- Prompt
Which lines of the entries below run from the one holding "誕生日【たんじょうび】 誕生日のプレゼント" to the one holding "Draw line Resistance", inclusive? Set down exactly those lines and no others.

[Source data]
=== Section Start ===

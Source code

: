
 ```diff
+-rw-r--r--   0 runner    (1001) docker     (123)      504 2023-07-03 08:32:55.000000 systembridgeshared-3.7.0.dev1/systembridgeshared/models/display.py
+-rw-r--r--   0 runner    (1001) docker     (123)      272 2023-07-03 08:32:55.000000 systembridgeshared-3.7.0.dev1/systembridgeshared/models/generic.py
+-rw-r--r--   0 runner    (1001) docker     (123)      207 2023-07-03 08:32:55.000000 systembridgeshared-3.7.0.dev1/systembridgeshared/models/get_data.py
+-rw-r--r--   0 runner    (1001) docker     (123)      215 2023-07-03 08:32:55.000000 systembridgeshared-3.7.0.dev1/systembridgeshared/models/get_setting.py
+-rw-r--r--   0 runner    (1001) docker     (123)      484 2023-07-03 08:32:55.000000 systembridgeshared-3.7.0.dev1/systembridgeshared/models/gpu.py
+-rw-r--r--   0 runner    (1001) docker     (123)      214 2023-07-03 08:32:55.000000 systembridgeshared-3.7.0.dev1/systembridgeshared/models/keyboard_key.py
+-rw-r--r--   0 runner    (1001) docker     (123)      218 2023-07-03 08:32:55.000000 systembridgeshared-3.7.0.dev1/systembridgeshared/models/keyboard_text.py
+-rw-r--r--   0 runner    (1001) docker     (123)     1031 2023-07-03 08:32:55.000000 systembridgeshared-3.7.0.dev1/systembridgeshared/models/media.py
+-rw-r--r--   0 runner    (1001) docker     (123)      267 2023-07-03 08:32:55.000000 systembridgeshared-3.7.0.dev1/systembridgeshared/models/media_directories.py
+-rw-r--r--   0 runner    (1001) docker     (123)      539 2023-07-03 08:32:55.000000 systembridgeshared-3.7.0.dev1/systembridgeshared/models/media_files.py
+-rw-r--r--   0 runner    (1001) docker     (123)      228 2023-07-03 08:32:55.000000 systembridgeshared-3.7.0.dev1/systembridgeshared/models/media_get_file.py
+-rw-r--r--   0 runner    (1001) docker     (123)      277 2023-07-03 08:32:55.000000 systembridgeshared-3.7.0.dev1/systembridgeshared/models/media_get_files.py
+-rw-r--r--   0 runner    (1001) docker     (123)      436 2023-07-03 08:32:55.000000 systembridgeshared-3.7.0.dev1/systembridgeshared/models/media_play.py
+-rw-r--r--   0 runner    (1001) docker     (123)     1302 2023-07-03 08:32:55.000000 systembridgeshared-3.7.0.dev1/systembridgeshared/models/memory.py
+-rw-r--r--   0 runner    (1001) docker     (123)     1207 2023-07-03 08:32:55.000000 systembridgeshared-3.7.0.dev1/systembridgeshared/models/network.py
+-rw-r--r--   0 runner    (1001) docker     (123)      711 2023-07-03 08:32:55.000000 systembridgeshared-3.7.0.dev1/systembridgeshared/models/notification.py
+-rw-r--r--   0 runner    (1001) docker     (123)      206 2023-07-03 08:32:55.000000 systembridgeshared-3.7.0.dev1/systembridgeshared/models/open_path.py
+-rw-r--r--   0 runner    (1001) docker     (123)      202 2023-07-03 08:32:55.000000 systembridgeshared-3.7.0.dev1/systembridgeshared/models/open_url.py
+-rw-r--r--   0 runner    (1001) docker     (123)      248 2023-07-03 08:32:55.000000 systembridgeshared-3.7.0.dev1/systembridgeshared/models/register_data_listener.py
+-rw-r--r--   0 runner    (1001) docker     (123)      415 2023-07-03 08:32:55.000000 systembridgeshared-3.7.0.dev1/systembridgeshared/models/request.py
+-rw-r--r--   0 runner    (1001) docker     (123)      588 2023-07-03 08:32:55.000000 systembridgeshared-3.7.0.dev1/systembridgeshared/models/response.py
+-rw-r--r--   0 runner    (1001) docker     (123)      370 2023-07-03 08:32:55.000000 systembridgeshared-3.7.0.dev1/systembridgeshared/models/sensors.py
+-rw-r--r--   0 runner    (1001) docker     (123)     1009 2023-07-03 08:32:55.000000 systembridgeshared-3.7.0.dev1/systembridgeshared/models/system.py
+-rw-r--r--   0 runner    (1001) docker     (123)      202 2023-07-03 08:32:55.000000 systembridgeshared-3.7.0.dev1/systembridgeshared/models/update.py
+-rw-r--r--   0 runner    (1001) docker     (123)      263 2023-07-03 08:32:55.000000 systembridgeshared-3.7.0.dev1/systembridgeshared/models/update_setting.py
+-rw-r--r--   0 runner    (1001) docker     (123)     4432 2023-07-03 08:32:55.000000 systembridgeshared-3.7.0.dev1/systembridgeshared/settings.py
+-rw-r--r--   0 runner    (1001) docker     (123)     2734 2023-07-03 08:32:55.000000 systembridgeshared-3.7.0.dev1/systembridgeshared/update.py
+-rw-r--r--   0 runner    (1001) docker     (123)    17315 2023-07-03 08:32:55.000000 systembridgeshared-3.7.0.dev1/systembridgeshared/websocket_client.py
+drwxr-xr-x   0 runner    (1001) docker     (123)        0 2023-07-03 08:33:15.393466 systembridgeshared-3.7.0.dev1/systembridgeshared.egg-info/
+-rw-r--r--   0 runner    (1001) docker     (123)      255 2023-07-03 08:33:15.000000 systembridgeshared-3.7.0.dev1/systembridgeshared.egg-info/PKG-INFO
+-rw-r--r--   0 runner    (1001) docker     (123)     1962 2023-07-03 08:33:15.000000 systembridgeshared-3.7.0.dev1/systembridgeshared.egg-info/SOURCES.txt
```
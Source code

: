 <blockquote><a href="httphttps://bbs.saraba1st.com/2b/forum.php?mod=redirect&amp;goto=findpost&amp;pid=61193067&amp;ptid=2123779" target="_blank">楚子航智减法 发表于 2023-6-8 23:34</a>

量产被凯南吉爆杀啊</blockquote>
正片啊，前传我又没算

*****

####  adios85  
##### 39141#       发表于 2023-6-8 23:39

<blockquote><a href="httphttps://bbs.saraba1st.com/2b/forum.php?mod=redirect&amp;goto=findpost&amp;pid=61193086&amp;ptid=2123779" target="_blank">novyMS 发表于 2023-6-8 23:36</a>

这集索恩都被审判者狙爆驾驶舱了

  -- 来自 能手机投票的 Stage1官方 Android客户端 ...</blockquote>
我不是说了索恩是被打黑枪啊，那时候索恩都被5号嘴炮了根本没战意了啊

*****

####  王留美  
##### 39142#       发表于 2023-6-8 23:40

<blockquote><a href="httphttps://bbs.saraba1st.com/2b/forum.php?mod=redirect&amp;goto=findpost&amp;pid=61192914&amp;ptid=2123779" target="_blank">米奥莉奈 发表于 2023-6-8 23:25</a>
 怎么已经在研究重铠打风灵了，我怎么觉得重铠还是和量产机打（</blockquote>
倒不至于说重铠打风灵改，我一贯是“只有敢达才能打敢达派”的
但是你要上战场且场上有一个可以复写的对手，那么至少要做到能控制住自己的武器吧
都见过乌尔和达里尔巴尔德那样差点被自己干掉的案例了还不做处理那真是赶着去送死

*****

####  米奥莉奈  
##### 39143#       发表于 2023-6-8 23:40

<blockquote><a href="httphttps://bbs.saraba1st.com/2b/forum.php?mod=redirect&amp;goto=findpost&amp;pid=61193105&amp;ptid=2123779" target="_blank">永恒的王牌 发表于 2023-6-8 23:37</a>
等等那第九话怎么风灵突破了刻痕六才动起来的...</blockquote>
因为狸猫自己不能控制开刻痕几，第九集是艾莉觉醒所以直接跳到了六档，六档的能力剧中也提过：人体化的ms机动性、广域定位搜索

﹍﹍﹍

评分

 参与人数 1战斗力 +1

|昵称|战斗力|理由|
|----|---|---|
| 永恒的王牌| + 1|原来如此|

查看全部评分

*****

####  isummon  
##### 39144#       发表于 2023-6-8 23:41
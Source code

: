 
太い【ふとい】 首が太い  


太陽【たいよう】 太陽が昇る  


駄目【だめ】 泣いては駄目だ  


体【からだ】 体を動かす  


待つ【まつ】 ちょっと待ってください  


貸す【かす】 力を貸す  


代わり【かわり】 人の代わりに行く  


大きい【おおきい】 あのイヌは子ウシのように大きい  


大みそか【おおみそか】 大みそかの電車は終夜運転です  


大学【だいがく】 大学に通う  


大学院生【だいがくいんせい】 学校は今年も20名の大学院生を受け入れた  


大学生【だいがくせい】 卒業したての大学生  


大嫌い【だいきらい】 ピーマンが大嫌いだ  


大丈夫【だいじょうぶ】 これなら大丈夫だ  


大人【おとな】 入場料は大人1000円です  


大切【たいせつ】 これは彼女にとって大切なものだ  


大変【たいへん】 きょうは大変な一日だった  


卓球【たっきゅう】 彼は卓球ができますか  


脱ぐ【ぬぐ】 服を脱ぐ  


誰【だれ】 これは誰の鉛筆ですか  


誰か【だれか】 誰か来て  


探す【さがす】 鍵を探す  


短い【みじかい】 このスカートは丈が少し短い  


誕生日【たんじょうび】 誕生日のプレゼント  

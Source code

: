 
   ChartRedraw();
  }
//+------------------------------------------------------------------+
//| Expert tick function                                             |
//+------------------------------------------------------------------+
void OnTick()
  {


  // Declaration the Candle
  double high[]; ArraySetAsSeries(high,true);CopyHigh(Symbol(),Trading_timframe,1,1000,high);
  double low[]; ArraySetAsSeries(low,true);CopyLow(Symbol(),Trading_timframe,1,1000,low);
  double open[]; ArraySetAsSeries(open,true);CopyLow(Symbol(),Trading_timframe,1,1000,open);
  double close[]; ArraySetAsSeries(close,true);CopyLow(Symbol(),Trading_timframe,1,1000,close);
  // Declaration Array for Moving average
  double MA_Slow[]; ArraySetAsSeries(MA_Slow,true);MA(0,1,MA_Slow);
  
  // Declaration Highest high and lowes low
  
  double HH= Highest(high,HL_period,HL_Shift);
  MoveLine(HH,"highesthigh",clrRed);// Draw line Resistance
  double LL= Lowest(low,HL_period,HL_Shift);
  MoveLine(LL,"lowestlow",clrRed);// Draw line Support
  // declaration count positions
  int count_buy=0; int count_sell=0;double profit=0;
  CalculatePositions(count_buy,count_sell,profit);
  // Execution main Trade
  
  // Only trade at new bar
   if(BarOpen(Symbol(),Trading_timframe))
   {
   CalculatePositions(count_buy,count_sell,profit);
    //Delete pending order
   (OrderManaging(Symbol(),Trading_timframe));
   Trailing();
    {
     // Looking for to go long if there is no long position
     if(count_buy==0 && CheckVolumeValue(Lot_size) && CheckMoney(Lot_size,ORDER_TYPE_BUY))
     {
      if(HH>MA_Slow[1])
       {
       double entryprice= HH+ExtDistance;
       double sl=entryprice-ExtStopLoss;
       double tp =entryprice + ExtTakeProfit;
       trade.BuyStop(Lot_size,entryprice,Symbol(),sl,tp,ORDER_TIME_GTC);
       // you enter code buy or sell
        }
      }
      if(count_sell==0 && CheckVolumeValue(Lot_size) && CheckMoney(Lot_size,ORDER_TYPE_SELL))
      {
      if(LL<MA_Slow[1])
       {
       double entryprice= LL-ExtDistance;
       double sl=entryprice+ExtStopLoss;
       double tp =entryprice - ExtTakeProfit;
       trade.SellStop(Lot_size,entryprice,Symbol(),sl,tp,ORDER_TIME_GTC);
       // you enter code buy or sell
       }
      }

=== Section End ===

- Task result
誕生日【たんじょうび】 誕生日のプレゼント  

Source code

: 
   ChartRedraw();
  }
//+------------------------------------------------------------------+
//| Expert tick function                                             |
//+------------------------------------------------------------------+
void OnTick()
  {


  // Declaration the Candle
  double high[]; ArraySetAsSeries(high,true);CopyHigh(Symbol(),Trading_timframe,1,1000,high);
  double low[]; ArraySetAsSeries(low,true);CopyLow(Symbol(),Trading_timframe,1,1000,low);
  double open[]; ArraySetAsSeries(open,true);CopyLow(Symbol(),Trading_timframe,1,1000,open);
  double close[]; ArraySetAsSeries(close,true);CopyLow(Symbol(),Trading_timframe,1,1000,close);
  // Declaration Array for Moving average
  double MA_Slow[]; ArraySetAsSeries(MA_Slow,true);MA(0,1,MA_Slow);
  
  // Declaration Highest high and lowes low
  
  double HH= Highest(high,HL_period,HL_Shift);
  MoveLine(HH,"highesthigh",clrRed);// Draw line Resistance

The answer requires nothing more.